# Monoculture Logistic Growth Fit
This notebook performs a clean logistic growth fit on the two untreated monoculture datasets.

What you get:
- Data loading and preprocessing (day extraction and averaging)
- Logistic ODE fit with parameter bounds
- Sum of Squared Residuals (SSR) and Bayesian Information Criterion (BIC)
- Plot of data with fitted model curve and a concise parameter report

> Notes:
- Uses CSV, DataFrames, DifferentialEquations, Optimization, and BlackBoxOptim.
- If packages are missing, add them in your Julia REPL: Pkg.add("CSV"), etc.

In [None]:
# 1) Packages
using Pkg
pkgs = [
    "CSV", "DataFrames", "Statistics",
    "DifferentialEquations", "DiffEqParamEstim",
    "Optimization", "OptimizationOptimJL",
    "BlackBoxOptim", "Plots"
 ]
for p in pkgs
    try
        Base.eval(Main, :(import $(Symbol(p))))
    catch
        Pkg.add(p)
        Base.eval(Main, :(import $(Symbol(p))))
    end
end
println("✔ Packages ready: ", join(pkgs, ", "))

In [None]:
# 2) Using imports
using CSV, DataFrames, Statistics
using DifferentialEquations
using DiffEqParamEstim
using Optimization, OptimizationOptimJL
using BlackBoxOptim
using Plots
using Printf

In [None]:
# 3) Models
function logistic!(du, u, p, t)
    r, K = p
    du[1] = r * u[1] * (1 - u[1]/K)
end

In [None]:
# 4) Main functions (fast path; CSVs already contain day averages)
struct FitResult
    r::Float64
    K::Float64
    SSR::Float64
    BIC::Float64
end

# Read pre-averaged data: expect columns named `day` (or similar) and a value column
function load_monoculture_csv(path::AbstractString)
    df = CSV.read(path, DataFrame)
    # Try common column names for day and average
    day_col = findfirst(col -> lowercase(String(col)) in ["day","days"], names(df))
    if day_col === nothing && :day ∉ names(df)
        # Derive day from :Image if present; else error
        if :Image ∈ names(df)
            df[!, :day] = map(name -> begin
                m = match(r"(?i)day(\d+)", String(name))
                m !== nothing ? parse(Int, m.captures[1]) : missing
            end, df.Image)
            df = dropmissing(df, :day)
        else
            error("Could not find a 'day' column or derive from Image column in $(basename(path))")
        end
    end
    # Value column candidates
    val_candidates = [:Average, Symbol("Area µm^2"), :Value, :Cells]
    valcol = nothing
    for c in val_candidates
        if c ∈ names(df)
            valcol = c
            break
        end
    end
    valcol === nothing && error("No suitable value column found in $(basename(path)).

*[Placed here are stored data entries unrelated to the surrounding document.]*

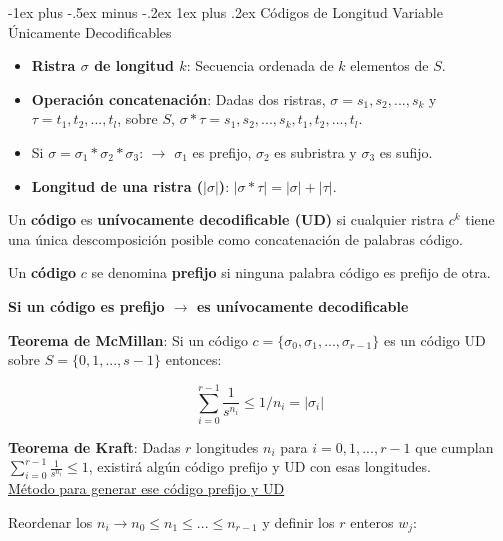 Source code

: \documentclass[10pt,landscape]{article}
\makeatletter
\renewcommand{\subsubsection}{\@startsection{subsubsection}{3}{0mm}%
                                {-1ex plus -.5ex minus -.2ex}%
                                {1ex plus .2ex}%
                                {\normalfont\small\bfseries}}
\makeatother
\begin{document}
\begin{multicols}{3}
\subsubsection{Códigos de Longitud Variable Únicamente Decodificables}

\begin{itemize}
	\item \textbf{Ristra $\sigma$ de longitud $k$}: Secuencia ordenada de $k$ elementos de $S$.
	\item \textbf{Operación concatenación}: Dadas dos ristras, $\sigma = s_1, s_2, ..., s_k$ y $\tau = t_1, t_2, ..., t_l$, sobre $S$, $\sigma * \tau = s_1, s_2, ..., s_k, t_1, t_2, ..., t_l$.
	\item Si $\sigma = \sigma_1 * \sigma_2 * \sigma_3$: $\rightarrow$ $\sigma_1$ es prefijo, $\sigma_2$ es subristra y $\sigma_3$ es sufijo.
	\item \textbf{Longitud de una ristra ($|\sigma|$)}: $|\sigma * \tau | = |\sigma| + |\tau|$.
\end{itemize}

Un \textbf{código} es \textbf{unívocamente decodificable (UD)} si cualquier ristra $c^k$ tiene una única descomposición posible como concatenación de palabras código.

Un \textbf{código} $c$ se denomina \textbf{prefijo} si ninguna palabra código es prefijo de otra.

\begin{center}
	\textbf{Si un código es prefijo $\rightarrow$ es unívocamente decodificable}
\end{center}

\textbf{Teorema de McMillan}: Si un código $c = \{ \sigma_0, \sigma_1, ..., \sigma_{r-1} \}$ es un código UD sobre $S = \{ 0, 1, ..., s-1 \}$ entonces:

	\begin{equation*}
		\sum_{i = 0}^{r-1} \frac{1}{s^{n_i}} \leq 1 / n_i = |\sigma_i|
	\end{equation*}
	
\textbf{Teorema de Kraft}: Dadas $r$ longitudes $n_i$ para $i = 0, 1, ..., r-1$ que cumplan $\sum_{i = 0}^{r-1} \frac{1}{s^{n_i}} \leq 1$, existirá algún código prefijo y UD con esas longitudes. \\

\underline{Método para generar ese código prefijo y UD}

Reordenar los $n_i \rightarrow n_0 \leq n_1 \leq ... \leq n_{r-1}$ y definir los $r$ enteros $w_j$:


\end{multicols}
\end{document}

Expected one of: " * join(String.(val_candidates), ", "))
    # Normalize types
    x = Float64.(df[!, :day])
    y = Float64.(df[!, valcol])
    # If values look like areas, scale by 157.7 to approximate counts
    scale = 1
    y = y ./ scale
    # Ensure sorted by x
    perm = sortperm(x)
    return x[perm], y[perm]
end

# Fit logistic and compute SSR + BIC
function fit_logistic(x::Vector{<:Real}, y::Vector{<:Real}; r_bounds=(0.0, 2.0), K_bounds=(100.0, 1e6))
    x = collect(Float64.(x)); y = collect(Float64.(y))
    tspan = (x[1], x[end])
    u0 = [y[1]]
    best_p, best_sol, best_loss = nothing, nothing, Inf
    bounds = [r_bounds, K_bounds]
    solver = Rosenbrock23()
    for _ in 1:6
        p0 = [rand(Uniform(r_bounds...)), rand(Uniform(K_bounds...))]
        prob = ODEProblem(logistic!, u0, tspan, p0)
        obj = build_loss_objective(prob, solver, L2Loss(x, y), Optimization.AutoForwardDiff())
        res = bboptimize(obj; SearchRange=bounds, MaxTime=15.0, TraceMode=:silent)
        p̂ = best_candidate(res)
        sol̂ = solve(remake(prob, p=p̂), solver; saveat=x, reltol=1e-9, abstol=1e-9)
        pred = getindex.(sol̂.u, 1)
        loss = sum(abs2.(y .- pred))
        if loss < best_loss
            best_p, best_sol, best_loss = p̂, sol̂, loss
        end
    end
    n = length(y); k = 2
    ssr = best_loss
    bic = n > k ? n*log(ssr/n) + k*log(n) : NaN
    return best_p, best_sol, FitResult(best_p[1], best_p[2], ssr, bic)
end

function plot_data_and_fit(x, y, sol; title_str="Logistic Fit")
    plt = scatter(x, y; label="Data", xlabel="Day", ylabel="Cells", title=title_str)
    plot!(plt, sol.t, getindex.(sol.u,1); label="Model", lw=2)
    display(plt)
end

In [None]:
# 5) Data plot (single CSV quick check)
# Choose one monoculture untreated CSV
naive_csv = joinpath(@__DIR__, "Datasets", "Untreated MonoCulture", "A2780 RFP_20and30_untreated_4500thresh_cell_area_measurements 1.csv")
x_demo, y_demo = load_monoculture_csv(naive_csv)
scatter(x_demo, y_demo; xlabel="Day", ylabel="Cells", title=basename(naive_csv), label="Data")

In [None]:
# 6) Main run cell (fit + plot for the demo CSV)
p̂_demo, sol_demo, fr_demo = fit_logistic(x_demo, y_demo)
@printf("Demo Fit — r = %.6f, K = %.2f\n", fr_demo.r, fr_demo.K)
@printf("SSR = %.4f\n", fr_demo.SSR)
@printf("BIC = %.3f\n", fr_demo.BIC)
plot_data_and_fit(x_demo, y_demo, sol_demo; title_str="Demo Logistic Fit: " * basename(naive_csv))

In [None]:
# 7) Optional: Fit the other untreated monoculture CSV as well
resist_csv = joinpath(@__DIR__, "Datasets", "Untreated MonoCulture", "A2780cis GFP_20and30_untreated_6500Thesh_cell_area_measurements.csv")
x_r, y_r = load_monoculture_csv(resist_csv)
p̂_r, sol_r, fr_r = fit_logistic(x_r, y_r)
@printf("Resistant Fit — r = %.6f, K = %.2f\n", fr_r.r, fr_r.K)
@printf("SSR = %.4f\n", fr_r.SSR)
@printf("BIC = %.3f\n", fr_r.BIC)
plot_data_and_fit(x_r, y_r, sol_r; title_str="Resistant Logistic Fit: " * basename(resist_csv))
println("\nSummary:")
@printf("Naive:  r=%.6f, K=%.2f, SSR=%.4f, BIC=%.3f\n", fr_demo.r, fr_demo.K, fr_demo.SSR, fr_demo.BIC)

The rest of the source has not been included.